The office of Attorney General has a long history, dating back as far as the early Fifteenth Century in England. 6 Holdsworth, History of English Law, 460 (1924), cited in Richardson, The Office of the Attorney General: Continuity and Change, 53 Mass.L.Q. 5, 6 (1968). Although the position was still somewhat limited in scope throughout the Sixteenth Century, by early in the Seventeenth Century its development was practically complete. Id. at 470. 'By the end of the seventeenth century the office, held by such eminent lawyers as Coke and Bacon, had achieved the importance and breadth of authority we associate with it today.' Richardson, loc. cit. Accord, Commonwealth v. Kozlowsky, 238 Mass. at 385, 131 N.E. 207 (1921).

The office was first established in Massachusetts in 1680. Richardson, loc. cit. it became endowed with the powers and duties it became endowed with the powers and duties appertaining to it at common law . . .. It became one of the institutions of the common law brought by the early settlers to these shores, and its functions constituted a part of . . . our jurisprudence.' Id. at 386, 131 N.E. at 210. At that time, the powers and duties of the office rested largely on the common law and on needs as they arose in the practical administration of the office. There was little statutory regulation or modification of the office until adoption of the Constitution in 1780. Ibid.
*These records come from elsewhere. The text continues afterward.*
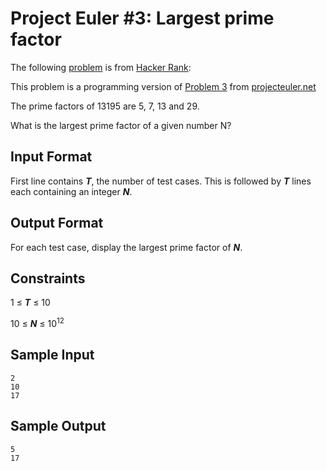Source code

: Project Euler #3: Largest prime factor
======================================

The following [problem][HRP] is from [Hacker Rank][HR]:

This problem is a programming version of [Problem 3][PEP] from [projecteuler.net][PE]

The prime factors of 13195 are 5, 7, 13 and 29.

What is the largest prime factor of a given number N?

Input Format
------------
First line contains ***T***, the number of test cases. This is followed by ***T*** lines each containing an integer ***N***.

Output Format
-------------
For each test case, display the largest prime factor of ***N***.

Constraints
-----------
1 ≤ ***T*** ≤ 10

10 ≤ ***N*** ≤ 10<sup>12</sup>

Sample Input
------------
	2
	10
	17

Sample Output
-------------
	5
	17

[PEP]:https://projecteuler.net/problem=3
[PE]:https://projecteuler.net/
[HR]:https://www.hackerrank.com/
[HRP]:https://www.hackerrank.com/contests/projecteuler/challenges/euler003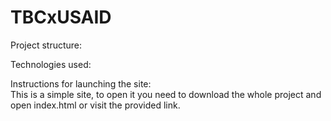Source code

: # TBCxUSAID

Project structure: <br>

Technologies used: <br>

Instructions for launching the site: <br> This is a simple site, to open it you need to download the whole project and open index.html or visit the provided link.
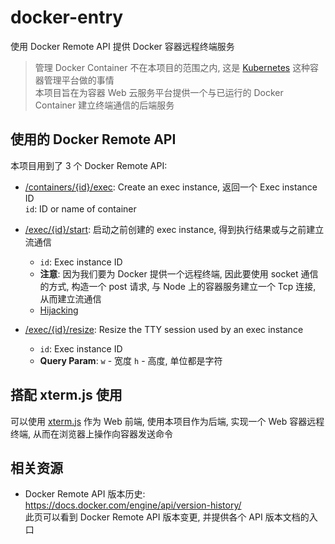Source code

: # docker-entry

使用 Docker Remote API 提供 Docker 容器远程终端服务

> 管理 Docker Container 不在本项目的范围之内, 这是 [Kubernetes](https://kubernetes.io/) 这种容器管理平台做的事情  
> 本项目旨在为容器 Web 云服务平台提供一个与已运行的 Docker Container 建立终端通信的后端服务  

## 使用的 Docker Remote API

本项目用到了 3 个 Docker Remote API:  

* [/containers/{id}/exec](https://docs.docker.com/engine/api/v1.33/#operation/ContainerExec): Create an exec instance, 返回一个 Exec instance ID  
  `id`: ID or name of container  

* [/exec/{id}/start](https://docs.docker.com/engine/api/v1.33/#operation/ExecStart): 启动之前创建的 exec instance, 得到执行结果或与之前建立流通信  
  * `id`:	Exec instance ID
  * **注意**: 因为我们要为 Docker 提供一个远程终端, 因此要使用 socket 通信的方式, 构造一个 post 请求, 与 Node 上的容器服务建立一个 Tcp 连接, 从而建立流通信  
  * [Hijacking](https://docs.docker.com/engine/api/v1.26/#operation/ContainerAttach)  

* [/exec/{id}/resize](https://docs.docker.com/engine/api/v1.33/#operation/ExecResize): Resize the TTY session used by an exec instance  
  * `id`:	Exec instance ID  
  * **Query Param**: `w` - 宽度 `h` - 高度, 单位都是字符  

## 搭配 xterm.js 使用

可以使用 [xterm.js](https://github.com/xtermjs/xterm.js/)  作为 Web 前端, 使用本项目作为后端, 实现一个 Web 容器远程终端, 从而在浏览器上操作向容器发送命令  

## 相关资源

* Docker Remote API 版本历史: <https://docs.docker.com/engine/api/version-history/>  
  此页可以看到 Docker Remote API 版本变更, 并提供各个 API 版本文档的入口  
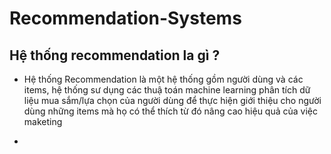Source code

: # Recommendation-Systems

## Hệ thống recommendation la gì ?

  * Hệ thống Recommendation là một hệ thống gồm người dùng và các items, hệ thống sư dụng các thuậ toán machine learning phân tích dữ liệu mua sắm/lựa chọn của người dùng để thực hiện giới thiệu cho người dùng những items mà họ có thể thích từ đó nâng cao hiệu quả của việc maketing
  
  *
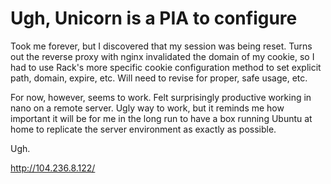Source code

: # Ugh, Unicorn is a PIA to configure

Took me forever, but I discovered that my session was being reset. Turns out the reverse proxy with nginx invalidated the domain of my cookie, so I had to use Rack's more specific cookie configuration method to set explicit path, domain, expire, etc. Will need to revise for proper, safe usage, etc.

For now, however, seems to work. Felt surprisingly productive working in nano on a remote server. Ugly way to work, but it reminds me how important it will be for me in the long run to have a box running Ubuntu at home to replicate the server environment as exactly as possible. 

Ugh.

http://104.236.8.122/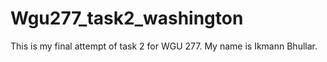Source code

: # Wgu277_task2_washington
This is my final attempt of task 2 for WGU 277. My name is Ikmann Bhullar. 
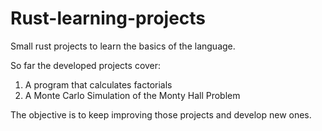 # Rust-learning-projects
Small rust projects to learn the basics of the language.

So far the developed projects cover:
1. A program that calculates factorials
2. A Monte Carlo Simulation of the Monty Hall Problem

The objective is to keep improving those projects and develop new ones.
Although the office is mentioned in many statutes in the early Nineteenth Century, it was not until 1832 that it was defined in a meaningful way. Statute 1832, c. 130, § 8, provided that the Governor should appoint a suitable person as Attorney General 'with all the powers and privileges, and subject to all the duties by law belonging to said office.' It further provided that the Attorney General should represent all causes in the Supreme Judicial Court in which the...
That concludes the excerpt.